Urban architect chooses home over parking spot Add to ...

‘I love a challenge,” Rohan Walters says with a laugh as he settles into a couch beside a pair of French doors. On the other side of those doors, a pedestrian double-takes as she passes, not expecting a living room a metre from the sidewalk.

The challenge, however, was not to befuddle pedestrians at College and Lansdowne. Rather, the soft-spoken 52-year-old challenged himself with placing a home on what was, until recently, a “remnant” of the urban fabric so small it had been completely overlooked. Except by him: The Waterloo architecture graduate first spied this 10-by-37-foot driveway two decades ago, but attempts to contact the B.C.-based landowner had failed, so he purchased the lot beside it, another forgotten scrap of land, at 1292 College St. W., instead.

By 1996, he’d built “Triangle House” for his family on that scrap (which has also swivelled many a neighbourhood neck) while the driveway next door continued to sit empty (there were illegally parked cars and trucks as well as the odd condom wrapper, so it wasn’t empty, technically, but that’s another story).

Three years ago, Mr. Walters learned his coveted urban remnant was in tax arrears. Although he couldn’t secure funds, he persuaded a big corporation he’d been doing some work for to purchase it. And they, in turn, asked Mr. Walters to design something. But not just any old thing: Plans were hatched for a three-unit, three-level, experimental dwelling that would include a vertical axis wind turbine. In addition, the ground floor unit would be completely barrier-free for a wheelchair-using tenant.

It was to be about “future visioning,” explains Mr. Walters, but, after a shift in leadership, the corporation pulled the plug on that future.

Luckily, they were nice enough to hold the property until Mr. Walters could raise funds. Unfortunately, his smaller purse meant he had to scratch the wind turbine and the idea of separate apartments. But, thinking of “flexible housing, social relevance [and] changing demographics,” he decided to keep the barrier-free aspect on the ground floor: “That’s a principle that is timeless. I’m going to hold onto that. I’m going to demonstrate that.”

And, since the chief cook and bottle washer at Spaces by Rohan Inc. has never been one to shy away from a striking design – Mr. Walters is responsible for the “Lego” house at 157 Coxwell Ave. – he’d make this, the “Driveway House,” just as memorable. “If something is ugly,” he opines, “people are going to find a way to change it, or tear it down, or divest themselves of it.”

So, now, beside Mr.
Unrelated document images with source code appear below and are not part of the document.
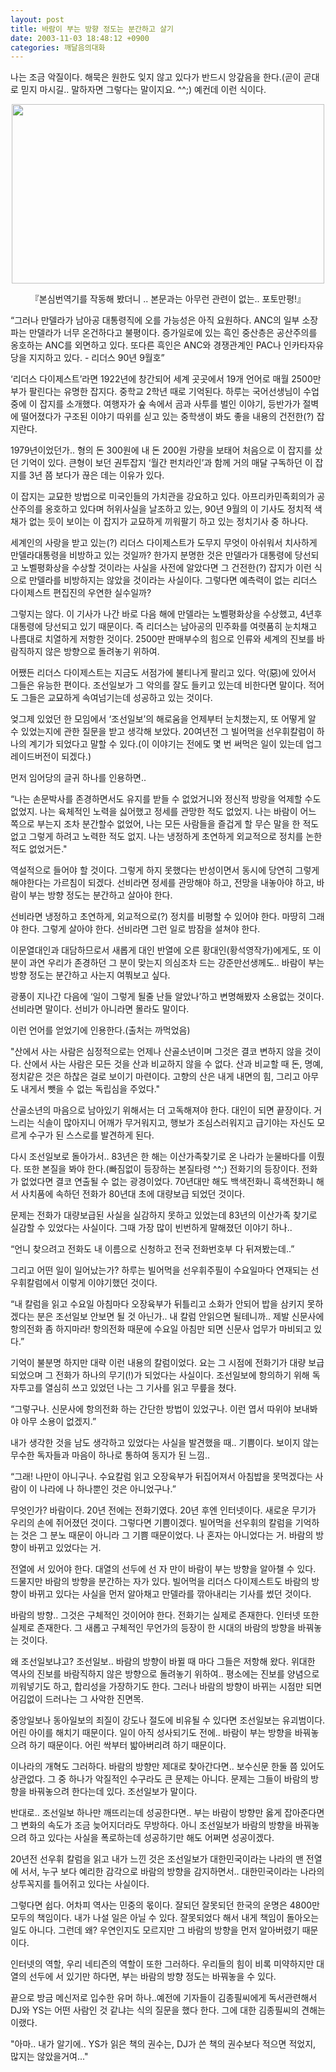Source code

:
 ```yaml
---
layout: post
title: 바람이 부는 방향 정도는 분간하고 살기
date: 2003-11-03 18:48:12 +0900
categories: 깨달음의대화
---
```

나는 조금 악질이다. 해묵은 원한도 잊지 않고 있다가 반드시 앙갚음을 한다.(곧이 곧대로 믿지 마시길.. 말하자면 그렇다는 말이지요. ^^;) 예컨데 이런 식이다.   


<p align="center">
  <img src="http://drkimz.com/technote/board/KDR/upimg/1067602019.jpg" width="500" height="287" border="0" />
</p>

<p align="center">
  『본심번역기를 작동해 봤더니 .. 본문과는 아무런 관련이 없는.. 포토만평!』
</p>

“그러나 만델라가 남아공 대통령직에 오를 가능성은 아직 요원하다. ANC의 일부 소장파는 만델라가 너무 온건하다고 불평이다. 증가일로에 있는 흑인 중산층은 공산주의를 옹호하는 ANC를 외면하고 있다. 또다른 흑인은 ANC와 경쟁관계인 PAC나 인카타자유당을 지지하고 있다. - 리더스 90년 9월호”

‘리더스 다이제스트’라면 1922년에 창간되어 세계 곳곳에서 19개 언어로 매월 2500만부가 팔린다는 유명한 잡지다. 중학교 2학년 때로 기억된다. 하루는 국어선생님이 수업 중에 이 잡지를 소개했다. 여행자가 숲 속에서 곰과 사투를 벌인 이야기, 등반가가 절벽에 떨어졌다가 구조된 이야기 따위를 싣고 있는 중학생이 봐도 좋을 내용의 건전한(?) 잡지란다. 

1979년이었던가.. 형의 돈 300원에 내 돈 200원 가량을 보태어 처음으로 이 잡지를 샀던 기억이 있다. 큰형이 보던 권투잡지 ‘월간 펀치라인’과 함께 거의 매달 구독하던 이 잡지를 3년 쯤 보다가 끊은 데는 이유가 있다. 

이 잡지는 교묘한 방법으로 미국인들의 가치관을 강요하고 있다. 아프리카민족회의가 공산주의를 옹호하고 있다며 허위사실을 날조하고 있는, 90년 9월의 이 기사도 정치적 색채가 없는 듯이 보이는 이 잡지가 교묘하게 끼워팔기 하고 있는 정치기사 중 하나다. 

세계인의 사랑을 받고 있는(?) 리더스 다이제스트가 도무지 무엇이 아쉬워서 치사하게 만델라대통령을 비방하고 있는 것일까? 한가지 분명한 것은 만델라가 대통령에 당선되고 노벨평화상을 수상할 것이라는 사실을 사전에 알았다면 그 건전한(?) 잡지가 이런 식으로 만델라를 비방하지는 않았을 것이라는 사실이다. 그렇다면 예측력이 없는 리더스 다이제스트 편집진의 우연한 실수일까? 

그렇지는 않다. 이 기사가 나간 바로 다음 해에 만델라는 노벨평화상을 수상했고, 4년후 대통령에 당선되고 있기 때문이다. 즉 리더스는 남아공의 민주화를 여렷품히 눈치채고 나름대로 치열하게 저항한 것이다. 2500만 판매부수의 힘으로 인류와 세계의 진보를 바람직하지 않은 방향으로 돌려놓기 위하여. 

어쨌든 리더스 다이제스트는 지금도 서점가에 불티나게 팔리고 있다. 악(惡)에 있어서 그들은 유능한 편이다. 조선일보가 그 악의를 잘도 들키고 있는데 비한다면 말이다. 적어도 그들은 교묘하게 속여넘기는데 성공하고 있는 것이다. 

엊그제 있었던 한 모임에서 ‘조선일보’의 해로움을 언제부터 눈치챘는지, 또 어떻게 알 수 있었는지에 관한 질문을 받고 생각해 보았다. 20여년전 그 빌어먹을 선우휘칼럼이 하나의 계기가 되었다고 말할 수 있다.(이 이야기는 전에도 몇 번 써먹은 일이 있는데 업그레이드버전이 되겠다.)

먼저 임어당의 글귀 하나를 인용하면..

“나는 손문박사를 존경하면서도 유지를 받들 수 없었거니와 정신적 방랑을 억제할 수도 없었지. 나는 육체적인 노력을 싫어했고 정세를 관망한 적도 없었지. 나는 바람이 어느 쪽으로 부는지 조차 분간할수 없었어, 나는 모든 사람들을 즐겁게 할 무슨 말을 한 적도 없고 그렇게 하려고 노력한 적도 없지. 나는 냉정하게 초연하게 외교적으로 정치를 논한 적도 없었거든." 

역설적으로 들어야 할 것이다. 그렇게 하지 못했다는 반성이면서 동시에 당연히 그렇게 해야한다는 가르침이 되겠다. 선비라면 정세를 관망해야 하고, 전망을 내놓아야 하고, 바람이 부는 방향 정도는 분간하고 살아야 한다. 

선비라면 냉정하고 초연하게, 외교적으로(?) 정치를 비평할 수 있어야 한다. 마땅히 그래야 한다. 그렇게 살아야 한다. 선비라면 그런 일로 밤잠을 설쳐야 한다. 

이문열대인과 대담하므로서 새롭게 대인 반열에 오른 황대인(황석영작가)에게도, 또 이 분이 과연 우리가 존경하던 그 분이 맞는지 의심조차 드는 강준만선생께도.. 바람이 부는 방향 정도는 분간하고 사는지 여쭤보고 싶다. 

광풍이 지나간 다음에 ‘일이 그렇게 될줄 난들 알았나’하고 변명해봤자 소용없는 것이다. 선비라면 말이다. 선비가 아니라면 몰라도 말이다.

이런 언어를 얻었기에 인용한다.(출처는 까먹었음)

"산에서 사는 사람은 심정적으로는 언제나 산골소년이며 그것은 결코 변하지 않을 것이다. 산에서 사는 사람은 모든 것을 산과 비교하지 않을 수 없다. 산과 비교할 때 돈, 명예, 정치같은 것은 하찮은 걸로 보이기 마련이다. 고향의 산은 내게 내면의 힘, 그리고 아무도 내게서 뺏을 수 없는 독립심을 주었다."

산골소년의 마음으로 남아있기 위해서는 더 고독해져야 한다. 대인이 되면 끝장이다. 거느리는 식솔이 많아지니 어깨가 무거워지고, 행보가 조심스러워지고 급기야는 자신도 모르게 수구가 된 스스로를 발견하게 된다.

다시 조선일보로 돌아가서.. 83년은 한 해는 이산가족찾기로 온 나라가 눈물바다를 이뤘다. 또한 본질을 봐야 한다.(빠짐없이 등장하는 본질타령 ^^;) 전화기의 등장이다. 전화가 없었다면 결코 연출될 수 없는 광경이었다. 70년대만 해도 백색전화니 흑색전화니 해서 사치품에 속하던 전화가 80년대 초에 대량보급 되었던 것이다.

문제는 전화가 대량보급된 사실을 실감하지 못하고 있었는데 83년의 이산가족 찾기로 실감할 수 있었다는 사실이다. 그때 가장 많이 빈번하게 말해졌던 이야기 하나.. 

“언니 찾으려고 전화도 내 이름으로 신청하고 전국 전화번호부 다 뒤져봤는데..”

그리고 어떤 일이 일어났는가? 하루는 빌어먹을 선우휘주필이 수요일마다 연재되는 선우휘칼럼에서 이렇게 이야기했던 것이다. 

“내 칼럼을 읽고 수요일 아침마다 오장육부가 뒤틀리고 소화가 안되어 밥을 삼키지 못하겠다는 분은 조선일보 안보면 될 것 아닌가.. 내 칼럼 안읽으면 될테니까.. 제발 신문사에 항의전화 좀 하지마라! 항의전화 때문에 수요일 아침만 되면 신문사 업무가 마비되고 있다.”

기억이 불분명 하지만 대략 이런 내용의 칼럼이었다. 요는 그 시점에 전화기가 대량 보급되었으며 그 전화가 하나의 무기(!)가 되었다는 사실이다. 조선일보에 항의하기 위해 독자투고를 열심히 쓰고 있었던 나는 그 기사를 읽고 무릎을 쳤다. 

“그렇구나. 신문사에 항의전화 하는 간단한 방법이 있었구나. 이런 엽서 따위야 보내봐야 아무 소용이 없겠지.”

내가 생각한 것을 남도 생각하고 있었다는 사실을 발견했을 때.. 기쁨이다. 보이지 않는 무수한 독자들과 마음이 하나로 통하여 동지가 된 느낌.. 

“그래! 나만이 아니구나. 수요칼럼 읽고 오장육부가 뒤집어져서 아침밥을 못먹겠다는 사람이 이 나라에 나 하나뿐인 것은 아니었구나.”

무엇인가? 바람이다. 20년 전에는 전화기였다. 20년 후엔 인터넷이다. 새로운 무기가 우리의 손에 쥐어졌던 것이다. 그렇다면 기쁨이겠다. 빌어먹을 선우휘의 칼럼을 기억하는 것은 그 분노 때문이 아니라 그 기쁨 때문이었다. 나 혼자는 아니었다는 거. 바람의 방향이 바뀌고 있었다는 거. 

전열에 서 있어야 한다. 대열의 선두에 선 자 만이 바람이 부는 방향을 알아챌 수 있다. 드물지만 바람의 방향을 분간하는 자가 있다. 빌어먹을 리더스 다이제스트도 바람의 방향이 바뀌고 있다는 사실을 먼저 알아채고 만델라를 깎아내리는 기사를 썼던 것이다. 

바람의 방향.. 그것은 구체적인 것이어야 한다. 전화기는 실제로 존재한다. 인터넷 또한 실제로 존재한다. 그 새롭고 구체적인 무언가의 등장이 한 시대의 바람의 방향을 바꿔놓는 것이다. 

왜 조선일보냐고? 조선일보.. 바람의 방향이 바뀔 때 마다 그들은 저항해 왔다. 위대한 역사의 진보를 바람직하지 않은 방향으로 돌려놓기 위하여.. 평소에는 진보를 양념으로 끼워넣기도 하고, 합리성을 가장하기도 한다. 그러나 바람의 방향이 바뀌는 시점만 되면 어김없이 드러나는 그 사악한 진면목. 

중앙일보나 동아일보의 죄질이 강도나 절도에 비유될 수 있다면 조선일보는 유괴범이다. 어린 아이를 해치기 때문이다. 일이 아직 성사되기도 전에.. 바람이 부는 방향을 바꿔놓으려 하기 때문이다. 어린 싹부터 밟아버리려 하기 때문이다. 

이나라의 개혁도 그러하다. 바람의 방향만 제대로 찾아간다면.. 보수신문 한둘 쯤 있어도 상관없다. 그 중 하나가 악질적인 수구라도 큰 문제는 아니다. 문제는 그들이 바람의 방향을 바꿔놓으려 한다는데 있다. 조선일보가 말이다. 

반대로.. 조선일보 하나만 깨뜨리는데 성공한다면.. 부는 바람이 방향만 옳게 잡아준다면 그 변화의 속도가 조금 늦어지더라도 무방하다. 아니 조선일보가 바람의 방향을 바꿔놓으려 하고 있다는 사실을 폭로하는데 성공하기만 해도 어쩌면 성공이겠다. 

20년전 선우휘 칼럼을 읽고 내가 느낀 것은 조선일보가 대한민국이라는 나라의 맨 전열에 서서, 누구 보다 예리한 감각으로 바람의 방향을 감지하면서.. 대한민국이라는 나라의 상투꼭지를 틀어쥐고 있다는 사실이다. 

그렇다면 쉽다. 어차피 역사는 민중의 몫이다. 잘되던 잘못되던 한국의 운명은 4800만 모두의 책임이다. 내가 나설 일은 아닐 수 있다. 잘못되었다 해서 내게 책임이 돌아오는 일도 아니다. 그런데 왜? 우연인지도 모르지만 그 바람의 방향을 먼저 알아버렸기 때문이다. 

인터넷의 역할, 우리 네티즌의 역할이 또한 그러하다. 우리들의 힘이 비록 미약하지만 대열의 선두에 서 있기만 하다면, 부는 바람의 방향 정도는 바꿔놓을 수 있다. 

끝으로 방금 메신저로 입수한 유머 하나..예전에 기자들이 김종필씨에게 독서관련해서 DJ와 YS는 어떤 사람인 것 같냐는 식의 질문을 했다 한다. 그에 대한 김종필씨의 견해는 이랬다.

"아마.. 내가 알기에.. YS가 읽은 책의 권수는, DJ가 쓴 책의 권수보다 적으면 적었지, 많지는 않았을거여..."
Walters’s own two-storey home – with its faded maroon and navy blue panels and graffiti-inspired artwork – stands an even bolder 1,084-square-feet statement on how to fill a gap in the urban smile.

Rusty Cor-Ten steel frames a svelte, dark-tinted cinderblock box punctuated by two sets of French doors, with the bottom set practically kissing the sidewalk. A small half-floor that looks like a forest lookout tower leads to a massive, third-floor roof deck, except the only tree to watch is the tall ash that Mr. Walters planted in 1996.

Inside, however, Mr. Walters has softened things considerably. Here, raw wood rules: Ceiling joists, window casings and staircases have all been left bare. Upstairs, it’s the same, with the addition of sliding plywood barn doors. Open wood, explains Mr. Walters, regulates humidity, and softens the somewhat harsh LED lighting used throughout.

Plywood hides behind every inch of drywall on the ground floor so, if needed, pull-bars and drop-tables can be attached in future (his current tenant does not use a wheelchair). Reinforcing the walls this way, says Mr. Walters, means the ground floor could easily adapt to a new use, such as an art gallery: “That’s what we don’t do enough of here,” he laments. Also, all electrical outlets and light switches are located at wheelchair height behind a long aluminum strip (a modern take on the chair-rail).

One can easily roll under the kitchen sink, or the sink mounted on a piece of laminated steel in the large main-floor bathroom. Threshold-free, the bathroom floor slopes at a 1.25 degree angle for drainage, with plenty of room for wheeling around. Behind sliding doors are the “guts” of the house: radiant floor system, boiler, HRV, electrical panel, and a washer/dryer combo unit that sips on 15-amps.

The second floor consists of a dressing area, another bathroom and the master bedroom. Instead of enclosing it with walls, the stairwell has been glassed in “so that you don’t think you’re in a small space.” Helping enlarge this floor are nine-foot ceilings. The third floor, with its seven-foot ceiling height, would make for a lovely office or child’s bedroom. Throughout, industrial cable “raceways” hanging from the ceiling carry electrical lines and double as storage for shoes and other small items.

As with much of Rohan Walters’s work, the Driveway House is a challenge to understand visually, despite the “familiar materials” employed. It’s an unapologetic urban housing haiku written in big upper case letters: Blink and you’ll miss it, but stop to take it in and it’ll punch you in the nose.

But a punch in the nose might be just what most developers need when it comes to housing issues such as flexibility, limited mobility and aging-in-place. “If I can do it on a lot this size,” he says, “there is no excuse for not doing it anywhere else.”